TREVISO - 16-02-2025 -- Il dissesto di Veneto Banca fu una bancarotta per distrazione, l’esito di rischiose operazioni finanziarie, anche in favore di “amici”, orchestrate da amministratori e manager. È questa la conclusione alla quale è giunta la Procura di Treviso, che in questi giorni ha notificato l’avviso di chiusura indagini nei confronti di 10 persone, la gran parte delle quali facenti capo all’ex istituto di credito di Montebelluna, messo in liquidazione coatta amministrativa nel 2017 e dichiarato in stato di insolvenza nel 2018. Le date, in questa dolorosa – per le decine di migliaia di risparmiatori che hanno perso miliardi di euro – e tribolata vicenda, sono importanti per arrivare a una verità giudiziaria. Il rischio di prescrizione per fatti ormai datati, con questa imputazione si allontana, dal momento che le contestate aggravanti della bancarotta spostano il termine prescrizionale in là, sino al 2032, un periodo ragionevole per un processo che ha avuto una lunga fase di indagine.
I pm Massimo De Bortoli e Gabriella Cama hanno messo insieme una poderosa documentazione: dieci faldoni e oltre undicimila pagine che, unite a un’accurata perizia su operazioni finanziarie sospette, hanno permesso loro di contestare distrazioni di capitale per 320 milioni.
Gli imputati, che ora potranno vedere le carte, chiedere di essere interrogati e produrre a loro volta documenti, sono perlopiù i vertici della Veneto Banca di allora: il direttore generale e amministratore delegato Vincenzo Consoli; i presidenti Flavio Trinca e Francesco Favotto; il condirettore Mosè Fagiani; il membro del cda dal 2008 al 2014 Attilio Carlesso; Romeo Feltrin, vicepresidente del comitato crediti; Daniele Scavaortz, membro del medesimo organo. Il commercialista trevigiano Michele Stiz, già membro del collegio sindacale, deve rispondere anche per la sua attività extra banca, così come l’avvocato Pierluigi Ronzani che, secondo l’accusa, avrebbe presentato -saldata- una parcella per prestazioni professionali inesistenti. È imputato anche Mauro Angeli, amministratore unico della Vimet.
Per i dirigenti Michele Barbisan e Roberto Mescalchin, responsabile della direzione territoriale e membro del comitato crediti, è stata avanzata richiesta di archiviazione.

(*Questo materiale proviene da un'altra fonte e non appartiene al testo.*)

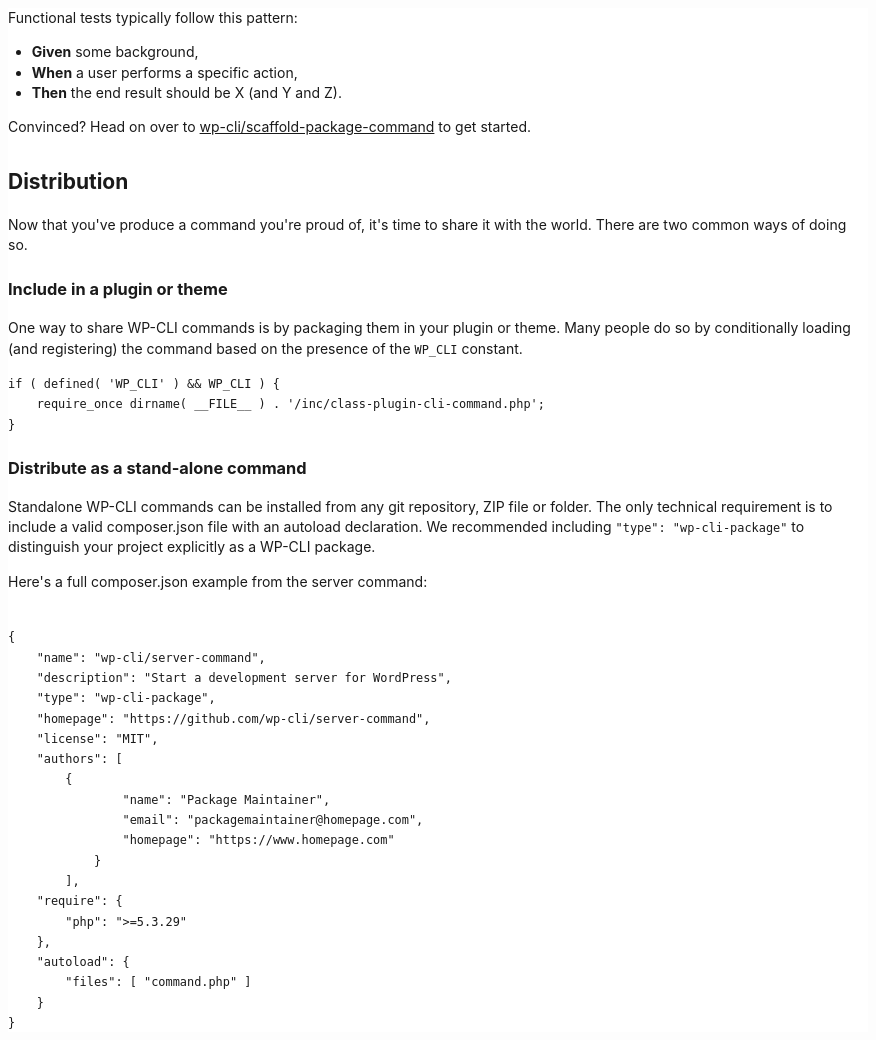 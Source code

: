 Functional tests typically follow this pattern:

* **Given** some background,
* **When** a user performs a specific action,
* **Then** the end result should be X (and Y and Z).

Convinced? Head on over to [wp-cli/scaffold-package-command](https://github.com/wp-cli/scaffold-package-command) to get started.

## Distribution

Now that you've produce a command you're proud of, it's time to share it with the world. There are two common ways of doing so.

### Include in a plugin or theme

One way to share WP-CLI commands is by packaging them in your plugin or theme. Many people do so by conditionally loading (and registering) the command based on the presence of the `WP_CLI` constant.

```
if ( defined( 'WP_CLI' ) && WP_CLI ) {
	require_once dirname( __FILE__ ) . '/inc/class-plugin-cli-command.php';
}
```
	
### Distribute as a stand-alone command

Standalone WP-CLI commands can be installed from any git repository, ZIP file or folder. The only technical requirement is to include a valid composer.json file with an autoload declaration. We recommended including `"type": "wp-cli-package"` to distinguish your project explicitly as a WP-CLI package.

Here's a full composer.json example from the server command:

```

{
	"name": "wp-cli/server-command",
	"description": "Start a development server for WordPress",
	"type": "wp-cli-package",
	"homepage": "https://github.com/wp-cli/server-command",
	"license": "MIT",
	"authors": [
   	    {
      	        "name": "Package Maintainer",
                "email": "packagemaintainer@homepage.com",
                "homepage": "https://www.homepage.com"
            }
        ],
	"require": {
		"php": ">=5.3.29"
	},
	"autoload": {
		"files": [ "command.php" ]
	}
}
```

Tutti e dodici sono stati oggetto di un’indagine effettuata su alcune operazioni sospette, che si possono ricondurre a due tipi differenti. Ci sono i cospicui finanziamenti erogati dalla banca, senza tener conto del rischio, a persone vicine ai manager o ai vertici; ma anche quelli che vengono definiti “indennizzi ingiustificati” attribuiti ad alcuni clienti nel momento in cui il valore delle azioni scendeva. In alcuni casi i finanziamenti servivano per le cosiddette baciate, per poter acquistare azioni e puntellare il capitale di garanzia della banca, eroso dalle svalutazioni.